*Provided material*:
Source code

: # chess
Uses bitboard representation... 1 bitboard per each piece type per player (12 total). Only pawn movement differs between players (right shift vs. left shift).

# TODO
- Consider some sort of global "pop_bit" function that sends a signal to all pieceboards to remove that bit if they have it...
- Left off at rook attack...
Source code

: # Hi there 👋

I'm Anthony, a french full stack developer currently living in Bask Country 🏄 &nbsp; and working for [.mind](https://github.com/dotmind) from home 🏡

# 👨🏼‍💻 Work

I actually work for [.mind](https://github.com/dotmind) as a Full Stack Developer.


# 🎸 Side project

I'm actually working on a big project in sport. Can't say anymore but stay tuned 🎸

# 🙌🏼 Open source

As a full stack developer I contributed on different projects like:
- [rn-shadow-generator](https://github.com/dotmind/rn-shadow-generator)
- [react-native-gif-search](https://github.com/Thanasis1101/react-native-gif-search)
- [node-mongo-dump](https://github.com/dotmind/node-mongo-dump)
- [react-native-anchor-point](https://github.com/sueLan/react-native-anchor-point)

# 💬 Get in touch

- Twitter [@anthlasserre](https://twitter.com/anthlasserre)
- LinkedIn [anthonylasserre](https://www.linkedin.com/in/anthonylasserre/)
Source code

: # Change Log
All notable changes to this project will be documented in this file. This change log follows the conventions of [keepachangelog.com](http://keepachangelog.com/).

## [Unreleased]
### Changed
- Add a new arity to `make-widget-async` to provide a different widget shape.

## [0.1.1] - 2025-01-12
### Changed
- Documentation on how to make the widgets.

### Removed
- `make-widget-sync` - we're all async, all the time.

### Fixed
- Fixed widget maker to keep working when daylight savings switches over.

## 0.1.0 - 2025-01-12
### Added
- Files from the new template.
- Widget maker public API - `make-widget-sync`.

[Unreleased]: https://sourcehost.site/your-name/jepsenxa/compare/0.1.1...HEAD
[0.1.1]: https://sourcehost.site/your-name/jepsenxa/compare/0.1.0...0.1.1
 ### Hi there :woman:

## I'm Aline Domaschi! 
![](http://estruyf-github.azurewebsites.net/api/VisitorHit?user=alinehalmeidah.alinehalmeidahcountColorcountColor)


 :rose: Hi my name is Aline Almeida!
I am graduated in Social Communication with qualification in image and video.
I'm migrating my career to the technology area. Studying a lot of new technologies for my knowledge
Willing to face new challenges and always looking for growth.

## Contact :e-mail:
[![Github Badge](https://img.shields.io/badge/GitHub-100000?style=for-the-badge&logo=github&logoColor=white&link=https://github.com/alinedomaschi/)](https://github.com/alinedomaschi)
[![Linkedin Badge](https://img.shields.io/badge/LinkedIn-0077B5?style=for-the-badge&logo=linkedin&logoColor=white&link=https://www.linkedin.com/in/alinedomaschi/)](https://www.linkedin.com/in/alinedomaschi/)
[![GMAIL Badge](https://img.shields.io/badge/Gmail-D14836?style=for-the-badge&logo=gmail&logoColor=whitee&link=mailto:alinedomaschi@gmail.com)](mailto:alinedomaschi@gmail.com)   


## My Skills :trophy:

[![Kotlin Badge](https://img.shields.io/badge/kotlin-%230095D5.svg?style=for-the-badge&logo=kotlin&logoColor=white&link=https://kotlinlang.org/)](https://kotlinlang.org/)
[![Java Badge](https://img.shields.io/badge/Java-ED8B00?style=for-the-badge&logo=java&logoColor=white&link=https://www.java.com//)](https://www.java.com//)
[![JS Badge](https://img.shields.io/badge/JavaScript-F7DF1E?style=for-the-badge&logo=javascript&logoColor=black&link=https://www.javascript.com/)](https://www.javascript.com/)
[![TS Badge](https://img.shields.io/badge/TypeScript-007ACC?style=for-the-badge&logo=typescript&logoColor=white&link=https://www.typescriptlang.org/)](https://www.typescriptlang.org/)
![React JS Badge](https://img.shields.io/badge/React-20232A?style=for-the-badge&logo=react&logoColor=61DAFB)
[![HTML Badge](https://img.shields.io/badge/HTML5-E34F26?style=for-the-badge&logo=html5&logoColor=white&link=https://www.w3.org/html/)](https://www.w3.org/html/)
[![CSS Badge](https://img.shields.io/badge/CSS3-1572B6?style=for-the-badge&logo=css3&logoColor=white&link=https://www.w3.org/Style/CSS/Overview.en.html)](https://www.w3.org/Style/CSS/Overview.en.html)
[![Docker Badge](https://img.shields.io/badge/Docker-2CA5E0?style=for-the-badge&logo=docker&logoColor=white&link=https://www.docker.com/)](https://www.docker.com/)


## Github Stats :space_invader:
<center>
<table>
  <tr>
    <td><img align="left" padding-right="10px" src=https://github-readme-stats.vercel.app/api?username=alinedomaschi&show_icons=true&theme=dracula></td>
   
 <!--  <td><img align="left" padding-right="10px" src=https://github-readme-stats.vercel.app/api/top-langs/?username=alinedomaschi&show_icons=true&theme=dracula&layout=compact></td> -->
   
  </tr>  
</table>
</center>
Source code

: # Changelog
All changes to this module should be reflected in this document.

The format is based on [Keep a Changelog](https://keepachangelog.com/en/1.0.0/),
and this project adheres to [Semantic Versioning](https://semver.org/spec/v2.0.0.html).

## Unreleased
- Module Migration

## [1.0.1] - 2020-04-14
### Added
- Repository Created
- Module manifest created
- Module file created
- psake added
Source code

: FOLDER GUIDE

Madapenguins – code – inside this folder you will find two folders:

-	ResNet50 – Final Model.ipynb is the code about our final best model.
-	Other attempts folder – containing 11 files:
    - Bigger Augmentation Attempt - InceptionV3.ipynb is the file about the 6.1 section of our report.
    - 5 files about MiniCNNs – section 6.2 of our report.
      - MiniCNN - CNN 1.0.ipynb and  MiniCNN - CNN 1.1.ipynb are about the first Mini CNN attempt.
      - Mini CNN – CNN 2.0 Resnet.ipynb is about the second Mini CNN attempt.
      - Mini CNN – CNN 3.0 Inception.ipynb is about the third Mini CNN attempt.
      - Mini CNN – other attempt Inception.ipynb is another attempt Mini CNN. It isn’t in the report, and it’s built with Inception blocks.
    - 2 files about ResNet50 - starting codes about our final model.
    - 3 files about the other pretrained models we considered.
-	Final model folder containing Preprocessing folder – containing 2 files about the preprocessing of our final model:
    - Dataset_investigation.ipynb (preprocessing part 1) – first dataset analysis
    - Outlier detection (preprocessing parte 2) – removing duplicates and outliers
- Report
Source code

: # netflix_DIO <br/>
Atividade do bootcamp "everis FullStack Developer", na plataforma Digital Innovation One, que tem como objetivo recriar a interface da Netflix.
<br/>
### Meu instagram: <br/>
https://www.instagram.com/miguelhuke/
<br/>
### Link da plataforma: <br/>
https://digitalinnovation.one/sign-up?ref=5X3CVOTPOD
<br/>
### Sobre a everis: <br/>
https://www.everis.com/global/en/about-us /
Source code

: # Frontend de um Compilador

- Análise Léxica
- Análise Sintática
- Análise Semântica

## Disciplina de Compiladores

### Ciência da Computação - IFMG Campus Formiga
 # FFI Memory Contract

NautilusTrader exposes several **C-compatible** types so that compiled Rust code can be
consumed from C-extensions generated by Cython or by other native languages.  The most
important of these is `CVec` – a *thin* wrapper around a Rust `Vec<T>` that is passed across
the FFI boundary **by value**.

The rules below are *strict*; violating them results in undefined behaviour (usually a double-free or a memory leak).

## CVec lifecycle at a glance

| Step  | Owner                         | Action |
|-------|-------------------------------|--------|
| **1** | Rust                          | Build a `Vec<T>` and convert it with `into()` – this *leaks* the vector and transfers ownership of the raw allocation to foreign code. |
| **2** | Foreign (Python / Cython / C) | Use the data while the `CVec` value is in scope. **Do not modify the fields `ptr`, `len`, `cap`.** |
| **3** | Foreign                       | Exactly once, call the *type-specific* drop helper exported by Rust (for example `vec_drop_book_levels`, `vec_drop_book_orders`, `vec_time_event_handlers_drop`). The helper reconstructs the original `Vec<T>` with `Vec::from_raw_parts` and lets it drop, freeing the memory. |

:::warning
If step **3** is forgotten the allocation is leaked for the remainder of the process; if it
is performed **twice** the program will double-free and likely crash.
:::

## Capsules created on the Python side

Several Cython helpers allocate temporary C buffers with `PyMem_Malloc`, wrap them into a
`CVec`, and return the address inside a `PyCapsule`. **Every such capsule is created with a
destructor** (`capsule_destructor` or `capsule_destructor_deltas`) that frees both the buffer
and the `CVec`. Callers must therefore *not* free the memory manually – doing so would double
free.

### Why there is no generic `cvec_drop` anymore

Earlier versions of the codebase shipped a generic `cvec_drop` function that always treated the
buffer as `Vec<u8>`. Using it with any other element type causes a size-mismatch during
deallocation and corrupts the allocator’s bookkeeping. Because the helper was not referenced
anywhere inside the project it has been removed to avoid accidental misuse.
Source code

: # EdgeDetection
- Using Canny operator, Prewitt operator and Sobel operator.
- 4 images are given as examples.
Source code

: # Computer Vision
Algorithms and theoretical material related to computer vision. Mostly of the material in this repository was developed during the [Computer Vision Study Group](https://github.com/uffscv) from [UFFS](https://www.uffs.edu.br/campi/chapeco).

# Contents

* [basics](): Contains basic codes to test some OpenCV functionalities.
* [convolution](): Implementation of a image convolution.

*About this task*: Copy out the lines of the data where the word "anymore" can be found.

*Written response*:
I'm actually working on a big project in sport. Can't say anymore but stay tuned 🎸
### Why there is no generic `cvec_drop` anymore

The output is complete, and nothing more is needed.